在拿到這個題目我第一時間想的是用map統計字符串中字符出現的情況,然后記錄最長子串寫出程序如下:
static const auto io_speed_up = []() { std::ios::sync_with_stdio(false); cin.tie(nullptr); return 0; }(); class Solution { public: int lengthOfLongestSubstring(string s) { char c; int begin = 0; int maxLength = 0; int nowLength = 0; size_t length = s.length(); unordered_map<char, int> strMap{ {'a', -1}, {'b', -1}, {'c', -1}, {'d', -1}, {'e', -1}, {'f', -1}, {'g', -1}, {'h', -1}, {'i', -1}, {'j', -1}, {'k', -1}, {'l', -1}, {'m', -1}, {'n', -1}, {'o', -1}, {'p', -1}, {'q', -1}, {'r', -1}, {'s', -1}, {'t', -1}, {'u', -1}, {'v', -1}, {'w', -1}, {'x', -1}, {'y', -1}, {'z', -1} }; for (size_t i = 0; i < length; ++i) { c = s.at(i); if (strMap[c] == -1) { ++nowLength; strMap[c] = i; } else { maxLength = maxLength > nowLength ? maxLength : nowLength; nowLength -= (strMap[c] - begin); while (begin <= strMap[c]) { strMap[s.at(begin)] = -1; ++begin; } strMap[c] = i; } } return maxLength > nowLength ? maxLength : nowLength; } };
但是提交之后發現只快於65.17%的程序,就去看了一下最優解,最優解代碼如下:
static const auto io_speed_up = []() { std::ios::sync_with_stdio(false); cin.tie(nullptr); return 0; }(); class Solution { public: int lengthOfLongestSubstring(string s) { int size = s.size(); vector<int> dict(256,-1); int maxlen = 0; int start = -1; for (int i=0;i<size;i++) { if (dict[s[i]] > start) { start = dict[s[i]]; } dict[s[i]] = i; maxlen = max(maxlen, i - start); } return maxlen; } };
二者思路相似都是通過對應字符串中的字符出現,當出現重復字符時,拋棄重復出現的字符前一次出現的位置,把新的子串開始位置設置為其+1來統計子串長度,最后得出最長的子串長度。

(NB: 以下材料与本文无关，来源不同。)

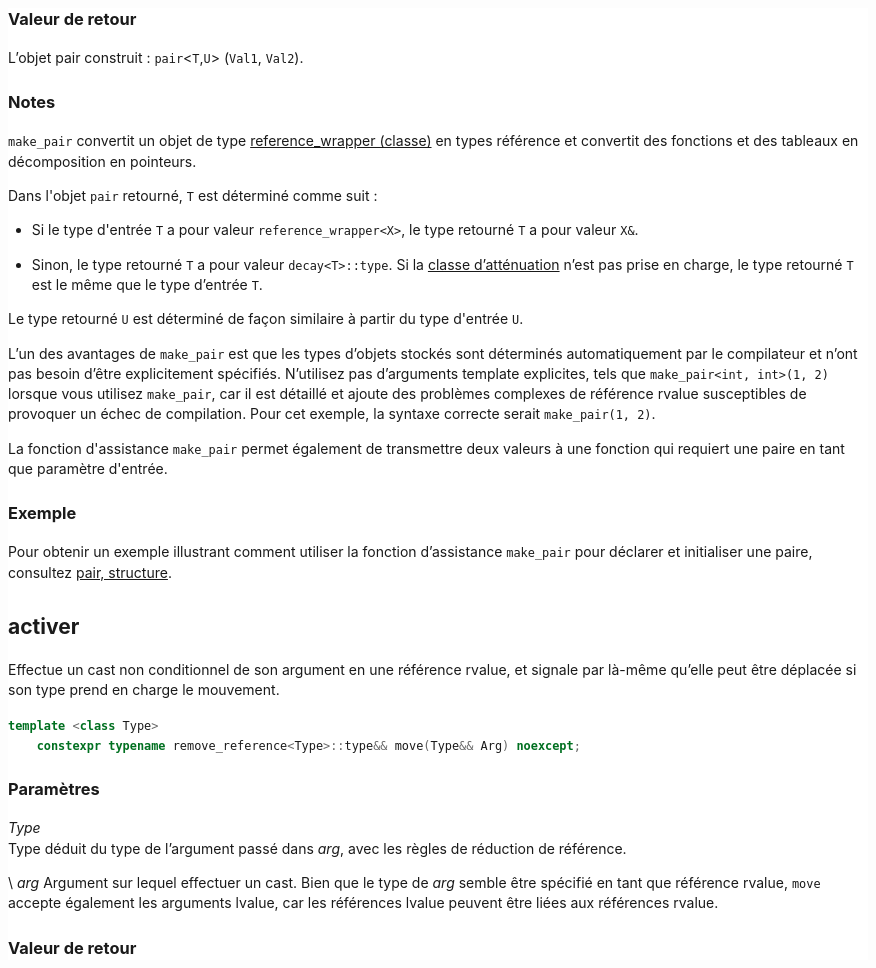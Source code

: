 ### <a name="return-value"></a>Valeur de retour

L’objet pair construit : `pair`<`T`,`U`> (`Val1`, `Val2`).

### <a name="remarks"></a>Notes

`make_pair` convertit un objet de type [reference_wrapper (classe)](../standard-library/reference-wrapper-class.md) en types référence et convertit des fonctions et des tableaux en décomposition en pointeurs.

Dans l'objet `pair` retourné, `T` est déterminé comme suit :

- Si le type d'entrée `T` a pour valeur `reference_wrapper<X>`, le type retourné `T` a pour valeur `X&`.

- Sinon, le type retourné `T` a pour valeur `decay<T>::type`. Si la [classe d’atténuation](../standard-library/decay-class.md) n’est pas prise en charge, le type retourné `T` est le même que le type d’entrée `T`.

Le type retourné `U` est déterminé de façon similaire à partir du type d'entrée `U`.

L’un des avantages de `make_pair` est que les types d’objets stockés sont déterminés automatiquement par le compilateur et n’ont pas besoin d’être explicitement spécifiés. N’utilisez pas d’arguments template explicites, tels que `make_pair<int, int>(1, 2)` lorsque vous utilisez `make_pair`, car il est détaillé et ajoute des problèmes complexes de référence rvalue susceptibles de provoquer un échec de compilation. Pour cet exemple, la syntaxe correcte serait `make_pair(1, 2)`.

La fonction d'assistance `make_pair` permet également de transmettre deux valeurs à une fonction qui requiert une paire en tant que paramètre d'entrée.

### <a name="example"></a>Exemple

Pour obtenir un exemple illustrant comment utiliser la fonction d’assistance `make_pair` pour déclarer et initialiser une paire, consultez [pair, structure](../standard-library/pair-structure.md).

## <a name="move"></a><a name="move"></a>activer

Effectue un cast non conditionnel de son argument en une référence rvalue, et signale par là-même qu’elle peut être déplacée si son type prend en charge le mouvement.

```cpp
template <class Type>
    constexpr typename remove_reference<Type>::type&& move(Type&& Arg) noexcept;
```

### <a name="parameters"></a>Paramètres

*Type*\
Type déduit du type de l’argument passé dans *arg*, avec les règles de réduction de référence.

\ *arg*
Argument sur lequel effectuer un cast. Bien que le type de *arg* semble être spécifié en tant que référence rvalue, `move` accepte également les arguments lvalue, car les références lvalue peuvent être liées aux références rvalue.

### <a name="return-value"></a>Valeur de retour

執行速度區別我認為出現在以下兩個方面:
一是開辟了一個長度為256(char型最多為256)的vector數組來比較字符,這樣可以充分得利用數據的局部性,加快內存讀取速度。
二是他的比較方式是比較新出現的字符是否比上個字符出現的位置更遠,之后直接替換。而我是比較字符對應的出現節點是否是初始化為-1的如果是,那么替換,這樣我在出現重復字符的時候就要對前面的字符串進行重置,這里多了循環次數。
有時候不得不承認,別人寫的程序比你短,比你容易理解,執行效率還比你高。sad。